L'une des originalités du Bon, la brute et les schtömeuls est que la quasi entièreté de l'album est dessinée en silhouettes noires, sans nuances de colorisation, vous imposant de jouer sur des formes de personnages très variées. Comment ce choix s'est-il imposé et a-t-il précédé l'idée de l'histoire ?

J'avais envie de simplifier mon trait à l'extrême pour laisser un maximum de place aux dialogues, qui sont mes péchés mignons : j'aime les ciseler, les remodeler, me mettre à la place des personnages et jouer les scènes dans ma tête. Au départ donc, les silhouettes se sont imposées : simples, efficaces et malgré tout suffisamment expressives.
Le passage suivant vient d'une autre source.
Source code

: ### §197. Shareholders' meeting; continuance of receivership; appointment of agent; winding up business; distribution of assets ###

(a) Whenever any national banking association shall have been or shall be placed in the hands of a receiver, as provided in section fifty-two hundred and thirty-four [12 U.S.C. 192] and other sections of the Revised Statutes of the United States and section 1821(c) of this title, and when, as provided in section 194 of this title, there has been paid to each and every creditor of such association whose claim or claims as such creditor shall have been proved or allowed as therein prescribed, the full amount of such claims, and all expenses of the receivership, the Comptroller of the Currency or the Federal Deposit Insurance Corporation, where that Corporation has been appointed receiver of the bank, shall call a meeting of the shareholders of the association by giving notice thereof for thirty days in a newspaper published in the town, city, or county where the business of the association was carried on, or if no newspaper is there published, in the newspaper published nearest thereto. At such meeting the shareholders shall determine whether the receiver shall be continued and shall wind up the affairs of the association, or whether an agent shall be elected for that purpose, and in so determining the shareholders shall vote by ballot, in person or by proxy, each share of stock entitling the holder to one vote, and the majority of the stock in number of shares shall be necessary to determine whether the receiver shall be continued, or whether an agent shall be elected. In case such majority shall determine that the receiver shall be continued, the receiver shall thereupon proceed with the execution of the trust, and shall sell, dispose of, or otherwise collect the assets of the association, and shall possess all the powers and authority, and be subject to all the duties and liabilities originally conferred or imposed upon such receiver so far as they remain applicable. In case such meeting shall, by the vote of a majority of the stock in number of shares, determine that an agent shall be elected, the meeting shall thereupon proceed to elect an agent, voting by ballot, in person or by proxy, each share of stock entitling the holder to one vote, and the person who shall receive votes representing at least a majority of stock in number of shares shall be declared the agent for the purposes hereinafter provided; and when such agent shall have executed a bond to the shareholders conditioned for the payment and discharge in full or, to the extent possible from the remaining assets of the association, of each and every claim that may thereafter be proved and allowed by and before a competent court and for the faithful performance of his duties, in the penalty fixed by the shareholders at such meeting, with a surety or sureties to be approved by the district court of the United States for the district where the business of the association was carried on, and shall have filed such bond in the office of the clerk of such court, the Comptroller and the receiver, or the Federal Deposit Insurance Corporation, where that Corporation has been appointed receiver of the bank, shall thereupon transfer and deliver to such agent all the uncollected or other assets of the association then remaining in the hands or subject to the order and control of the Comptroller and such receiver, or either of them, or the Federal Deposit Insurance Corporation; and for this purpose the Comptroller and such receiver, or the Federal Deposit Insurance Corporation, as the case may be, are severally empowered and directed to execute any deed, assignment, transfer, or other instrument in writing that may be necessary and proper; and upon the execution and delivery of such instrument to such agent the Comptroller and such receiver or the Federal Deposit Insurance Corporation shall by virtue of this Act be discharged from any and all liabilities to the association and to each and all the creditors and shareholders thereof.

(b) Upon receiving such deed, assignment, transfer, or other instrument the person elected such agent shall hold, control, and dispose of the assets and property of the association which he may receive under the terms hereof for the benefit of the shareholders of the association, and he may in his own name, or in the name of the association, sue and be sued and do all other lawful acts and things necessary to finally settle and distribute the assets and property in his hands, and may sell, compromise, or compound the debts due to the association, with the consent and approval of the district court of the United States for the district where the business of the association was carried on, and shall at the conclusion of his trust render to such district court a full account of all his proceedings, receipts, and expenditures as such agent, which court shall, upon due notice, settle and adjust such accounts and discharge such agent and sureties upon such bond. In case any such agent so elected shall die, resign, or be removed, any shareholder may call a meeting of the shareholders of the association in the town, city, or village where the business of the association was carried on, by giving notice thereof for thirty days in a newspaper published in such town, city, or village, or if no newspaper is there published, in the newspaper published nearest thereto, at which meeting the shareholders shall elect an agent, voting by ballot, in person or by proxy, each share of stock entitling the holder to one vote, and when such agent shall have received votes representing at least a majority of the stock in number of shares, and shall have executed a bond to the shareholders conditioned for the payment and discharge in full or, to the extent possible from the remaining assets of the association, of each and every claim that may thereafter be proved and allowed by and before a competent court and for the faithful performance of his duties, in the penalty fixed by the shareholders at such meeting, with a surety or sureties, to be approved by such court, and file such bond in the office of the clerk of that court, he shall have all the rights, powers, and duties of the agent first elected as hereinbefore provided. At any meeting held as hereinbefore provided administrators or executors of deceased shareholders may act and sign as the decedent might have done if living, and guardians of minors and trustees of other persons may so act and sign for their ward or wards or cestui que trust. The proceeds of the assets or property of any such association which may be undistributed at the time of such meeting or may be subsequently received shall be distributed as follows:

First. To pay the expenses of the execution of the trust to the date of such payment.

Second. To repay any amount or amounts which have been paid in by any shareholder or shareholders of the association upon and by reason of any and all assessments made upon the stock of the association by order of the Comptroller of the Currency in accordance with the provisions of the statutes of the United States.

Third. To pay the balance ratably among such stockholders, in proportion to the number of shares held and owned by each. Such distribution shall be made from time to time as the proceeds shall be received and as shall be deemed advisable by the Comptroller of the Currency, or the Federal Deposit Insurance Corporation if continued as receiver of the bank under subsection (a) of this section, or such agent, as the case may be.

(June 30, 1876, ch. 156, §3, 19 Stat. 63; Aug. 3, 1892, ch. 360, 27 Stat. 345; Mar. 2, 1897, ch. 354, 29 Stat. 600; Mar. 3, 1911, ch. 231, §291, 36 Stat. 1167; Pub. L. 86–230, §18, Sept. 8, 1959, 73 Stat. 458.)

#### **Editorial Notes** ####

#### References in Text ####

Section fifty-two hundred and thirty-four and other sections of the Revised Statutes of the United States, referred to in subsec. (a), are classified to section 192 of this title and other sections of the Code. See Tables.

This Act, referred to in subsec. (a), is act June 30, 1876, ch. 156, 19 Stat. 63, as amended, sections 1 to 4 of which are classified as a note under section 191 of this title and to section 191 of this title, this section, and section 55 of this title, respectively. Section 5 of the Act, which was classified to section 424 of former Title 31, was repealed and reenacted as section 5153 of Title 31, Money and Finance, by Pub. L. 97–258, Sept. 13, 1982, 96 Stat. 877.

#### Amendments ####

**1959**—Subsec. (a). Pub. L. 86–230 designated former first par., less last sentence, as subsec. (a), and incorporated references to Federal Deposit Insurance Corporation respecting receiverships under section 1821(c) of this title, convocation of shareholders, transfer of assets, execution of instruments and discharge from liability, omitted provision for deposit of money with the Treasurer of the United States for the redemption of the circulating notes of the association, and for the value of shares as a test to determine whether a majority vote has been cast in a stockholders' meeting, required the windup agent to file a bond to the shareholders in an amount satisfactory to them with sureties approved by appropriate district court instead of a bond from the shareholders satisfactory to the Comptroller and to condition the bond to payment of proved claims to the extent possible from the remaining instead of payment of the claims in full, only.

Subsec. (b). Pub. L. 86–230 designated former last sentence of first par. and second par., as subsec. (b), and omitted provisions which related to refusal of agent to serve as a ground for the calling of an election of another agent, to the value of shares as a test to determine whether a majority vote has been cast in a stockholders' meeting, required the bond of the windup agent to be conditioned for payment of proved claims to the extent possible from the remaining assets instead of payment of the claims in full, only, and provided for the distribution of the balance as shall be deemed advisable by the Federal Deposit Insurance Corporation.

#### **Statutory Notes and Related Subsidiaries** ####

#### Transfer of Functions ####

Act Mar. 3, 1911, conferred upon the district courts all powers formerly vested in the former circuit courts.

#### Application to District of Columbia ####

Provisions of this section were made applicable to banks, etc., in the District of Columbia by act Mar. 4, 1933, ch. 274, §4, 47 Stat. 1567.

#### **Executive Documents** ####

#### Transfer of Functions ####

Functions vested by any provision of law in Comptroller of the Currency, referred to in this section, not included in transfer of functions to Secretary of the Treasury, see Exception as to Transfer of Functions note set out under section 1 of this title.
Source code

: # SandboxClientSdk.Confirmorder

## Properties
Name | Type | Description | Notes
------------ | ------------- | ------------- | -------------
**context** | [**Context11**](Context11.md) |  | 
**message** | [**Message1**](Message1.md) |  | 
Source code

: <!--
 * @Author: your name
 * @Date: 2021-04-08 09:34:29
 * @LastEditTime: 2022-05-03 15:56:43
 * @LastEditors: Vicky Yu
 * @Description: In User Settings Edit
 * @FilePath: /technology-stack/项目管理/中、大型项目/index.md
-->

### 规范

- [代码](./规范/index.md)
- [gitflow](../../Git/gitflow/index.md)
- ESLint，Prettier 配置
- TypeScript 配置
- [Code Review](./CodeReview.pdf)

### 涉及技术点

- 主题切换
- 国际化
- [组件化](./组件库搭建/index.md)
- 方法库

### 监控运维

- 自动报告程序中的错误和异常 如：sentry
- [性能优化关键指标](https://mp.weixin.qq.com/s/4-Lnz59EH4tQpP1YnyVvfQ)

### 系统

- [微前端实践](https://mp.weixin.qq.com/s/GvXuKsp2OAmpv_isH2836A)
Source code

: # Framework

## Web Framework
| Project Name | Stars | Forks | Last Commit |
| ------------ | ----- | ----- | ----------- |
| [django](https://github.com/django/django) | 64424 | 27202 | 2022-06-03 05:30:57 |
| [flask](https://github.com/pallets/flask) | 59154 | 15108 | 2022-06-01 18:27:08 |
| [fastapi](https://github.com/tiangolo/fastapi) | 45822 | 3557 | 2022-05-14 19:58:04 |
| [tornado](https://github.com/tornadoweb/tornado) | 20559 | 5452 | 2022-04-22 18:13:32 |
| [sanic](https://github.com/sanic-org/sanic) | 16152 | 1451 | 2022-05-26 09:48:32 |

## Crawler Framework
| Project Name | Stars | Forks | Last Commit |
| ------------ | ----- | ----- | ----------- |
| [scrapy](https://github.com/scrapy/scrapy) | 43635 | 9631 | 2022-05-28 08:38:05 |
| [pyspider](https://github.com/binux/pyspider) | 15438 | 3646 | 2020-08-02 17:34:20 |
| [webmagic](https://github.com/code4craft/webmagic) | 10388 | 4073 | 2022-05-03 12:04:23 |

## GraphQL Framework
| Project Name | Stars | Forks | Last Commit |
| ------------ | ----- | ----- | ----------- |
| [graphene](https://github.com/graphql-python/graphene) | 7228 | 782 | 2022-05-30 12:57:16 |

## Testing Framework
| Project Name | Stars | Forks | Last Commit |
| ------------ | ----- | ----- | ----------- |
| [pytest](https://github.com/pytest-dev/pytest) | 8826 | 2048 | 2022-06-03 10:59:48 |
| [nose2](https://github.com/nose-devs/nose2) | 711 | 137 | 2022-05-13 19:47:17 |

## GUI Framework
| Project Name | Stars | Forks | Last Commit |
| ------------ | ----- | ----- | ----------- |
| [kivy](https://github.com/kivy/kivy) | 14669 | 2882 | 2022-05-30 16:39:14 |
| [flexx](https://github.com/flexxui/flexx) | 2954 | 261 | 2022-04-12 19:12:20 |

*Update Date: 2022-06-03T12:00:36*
Il a fallu tout de même trouver des signes distinctifs nets entre les différents personnages pour éviter toute confusion (d'où cette profusion de chapeaux en tout genre). Au final, comme bien souvent dans tout ce que j'ai pu tester en BD, cette contrainte est devenue une force motrice tant au niveau narratif que graphique, les contraintes forçant à tenter d'autres choses, à se mettre en difficulté. Dans la même idée que le scénario se déroulant devant moi au fil des pages, le fait de s'entraver graphiquement, de ne pas rester dans l'aisance, me permet de rester éveillé et novateur sur mes projets.

Vous utilisez un gaufrier de 15 cases carrées par planche, avec certaines variations, comme les pages 64-65 où vous avez inséré des photos (?) hyperpixelisées. Ou encore, page 60, avec le gaufrier qui représente la silhouette de Raz. Ces variations sont-elles des choix esthétiques, pour rompre la monotonie, ou témoignent-elles d'une envie de jouer avec le support ?

Les deux. Le choix des silhouettes entériné, je me suis assez vite rendu compte que sur un récit au long cours, je devais insérer des variations pour casser la monotonie (mais aussi pour me faire plaisir !). Ces variations ont donc eu lieu sur la taille des cases faisant valser le gaufrier répétitif, mais aussi sur leur traitement graphique (l'utilisation abusive de trames, le détournement de tableaux, voire des cases dessinées de manière plus « classique »). De nombreuses illustrations pleines pages, à la façon de l'illustrateur russe Bilibine, apportent des respirations dans le récit. J'ai également fait participer des amis dessinateurs et mes filles sur certaines cases. Tout ceci a permis de donner du relief graphique aux pages, rendant d'autant plus saisissants les passages de cases itérées.

Quel message avez-vous souhaité faire passer dans cette bande dessinée ?

Je ne suis pas trop le genre à vouloir faire passer des messages… J'aime plutôt travailler sur les personnages, exagérer leurs caractères (surtout leurs défauts), trouver des situations et des dialogues comiques. Évidemment, il y a toujours un contexte. Au-delà d'un message, je dirais qu'il y a plutôt un thème. Comme je l'expliquais précédemment, ici, il s'agit de mettre en opposition la fraternité avec tout l'amour de l'autre que cela signifie face aux infestations, aux envies de détruire, d'envahir, de s'imposer face à l'autre.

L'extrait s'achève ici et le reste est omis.